There should be little surprise that when it was time to present the available evidence to the grand jury — as if there was anything else anyone needed to see or hear after the tape — Donovan not only put Pantaleo on the stand, as he is required by law to do, but he also had Pantaleo's partner Justin D'Amico testify after granting him immunity from any future prosecution.

After all, Staten Islanders, more than anyone else in New York, trust that badge. Donovan knew this. The members of that grand jury helped vote him into office.

In his defense, Donovan was put in an extremely difficult professional position. District attorneys' offices work with police officers every day. There's no scandal in that. The quick transition from an arrest and collection of evidence by the police to the prosecution of the legal case by the D.A.'s office is crucial to ensuring suspects' rights to due process under the law. Often, if the case goes to trial, a prosecutor will ask the arresting officer to testify in court on the state's behalf.

Try to imagine the conflicts that arise when this ecosystem is disrupted and the prosecutor is asked to go after one of his own. The cop who was bringing the cases last week becomes the case today. 

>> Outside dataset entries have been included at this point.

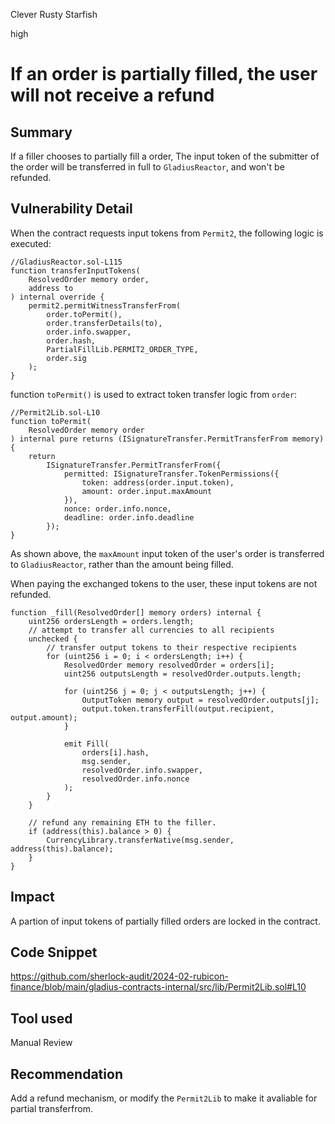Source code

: Clever Rusty Starfish

high

# If an order is partially filled, the user will not receive a refund

## Summary

If a filler chooses to partially fill a order, The input token of the submitter of the order will be transferred in full to `GladiusReactor`, and won't be refunded.

## Vulnerability Detail

When the contract requests input tokens from `Permit2`, the following logic is executed:

    //GladiusReactor.sol-L115
    function transferInputTokens(
        ResolvedOrder memory order,
        address to
    ) internal override {
        permit2.permitWitnessTransferFrom(
            order.toPermit(),
            order.transferDetails(to),
            order.info.swapper,
            order.hash,
            PartialFillLib.PERMIT2_ORDER_TYPE,
            order.sig
        );
    }

function `toPermit()` is used to extract token transfer logic from `order`:

    //Permit2Lib.sol-L10
    function toPermit(
        ResolvedOrder memory order
    ) internal pure returns (ISignatureTransfer.PermitTransferFrom memory) {
        return
            ISignatureTransfer.PermitTransferFrom({
                permitted: ISignatureTransfer.TokenPermissions({
                    token: address(order.input.token),
                    amount: order.input.maxAmount
                }),
                nonce: order.info.nonce,
                deadline: order.info.deadline
            });
    }

As shown above, the `maxAmount` input token of the user's order is transferred to `GladiusReactor`, rather than the amount being filled.


When paying the exchanged tokens to the user, these input tokens are not refunded.

    function _fill(ResolvedOrder[] memory orders) internal {
        uint256 ordersLength = orders.length;
        // attempt to transfer all currencies to all recipients
        unchecked {
            // transfer output tokens to their respective recipients
            for (uint256 i = 0; i < ordersLength; i++) {
                ResolvedOrder memory resolvedOrder = orders[i];
                uint256 outputsLength = resolvedOrder.outputs.length;

                for (uint256 j = 0; j < outputsLength; j++) {
                    OutputToken memory output = resolvedOrder.outputs[j];
                    output.token.transferFill(output.recipient, output.amount);
                }

                emit Fill(
                    orders[i].hash,
                    msg.sender,
                    resolvedOrder.info.swapper,
                    resolvedOrder.info.nonce
                );
            }
        }

        // refund any remaining ETH to the filler. 
        if (address(this).balance > 0) {
            CurrencyLibrary.transferNative(msg.sender, address(this).balance);
        }
    }


## Impact

A partion of input tokens of partially filled orders are locked in the contract.

## Code Snippet

https://github.com/sherlock-audit/2024-02-rubicon-finance/blob/main/gladius-contracts-internal/src/lib/Permit2Lib.sol#L10

## Tool used

Manual Review

## Recommendation

Add a refund mechanism, or modify the `Permit2Lib` to make it avaliable for partial transferfrom.
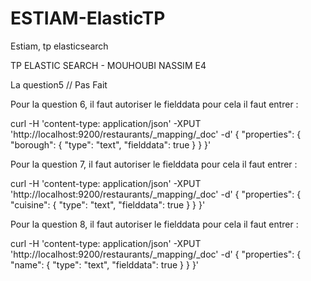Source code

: # ESTIAM-ElasticTP
Estiam, tp elasticsearch

TP ELASTIC SEARCH - MOUHOUBI NASSIM E4

La question5 // Pas Fait

Pour la question 6, il faut autoriser le fielddata pour cela il faut entrer :

curl -H 'content-type: application/json' -XPUT 'http://localhost:9200/restaurants/_mapping/_doc' -d'
{
  "properties": {
    "borough": { 
      "type":     "text",
      "fielddata": true
    }
  }
}'

Pour la question 7, il faut autoriser le fielddata pour cela il faut entrer :

curl -H 'content-type: application/json' -XPUT 'http://localhost:9200/restaurants/_mapping/_doc' -d'
{
  "properties": {
    "cuisine": { 
      "type":     "text",
      "fielddata": true
    }
  }
}'

Pour la question 8, il faut autoriser le fielddata pour cela il faut entrer :

curl -H 'content-type: application/json' -XPUT 'http://localhost:9200/restaurants/_mapping/_doc' -d'
{
  "properties": {
    "name": { 
      "type":     "text",
      "fielddata": true
    }
  }
}'





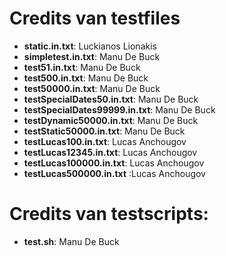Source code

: # Credits van testfiles
- **static.in.txt**: Luckianos Lionakis
- **simpletest.in.txt**: Manu De Buck
- **test51.in.txt**: Manu De Buck
- **test500.in.txt**: Manu De Buck
- **test50000.in.txt**: Manu De Buck
- **testSpecialDates50.in.txt**: Manu De Buck
- **testSpecialDates99999.in.txt**: Manu De Buck
- **testDynamic50000.in.txt**: Manu De Buck
- **testStatic50000.in.txt**: Manu De Buck
- **testLucas100.in.txt**: Lucas Anchougov
- **testLucas12345.in.txt**: Lucas Anchougov
- **testLucas100000.in.txt**: Lucas Anchougov
- **testLucas500000.in.txt** :Lucas Anchougov

# Credits van testscripts:
- **test.sh**: Manu De Buck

The fix, then, is simple: Break the ties. When an officer's action results in death or significant injury to a suspect, the local prosecutor should be cut out of the loop and a special prosecutor from outside the jurisdiction in question should be appointed. 

AP

"You could revise state law so that you could describe the category of cases where the appointment of a special prosecutor is mandatory," Ronald Wright, professor of criminal law at Wake Forest University, told the New Republic's Brian Beutler on Wednesday. "The governor shall appoint a special prosecutor in the possible criminal wrongdoing by police officer in jurisdiction with the same boundary as the district attorney. You could have an automatic trigger."

Reform like that would require widespread and organized appeals to voters, who would need to keep up sustained pressure on elected officials. The police unions are strong and persistent. Protest movements, for all their immediate resonance, tend to break down over time. So once the marches and "die-ins" begin to fade, it is up to regular citizens to draw up actionable goals. Taking these cases out of the hands of local prosecutors would be a great place to start.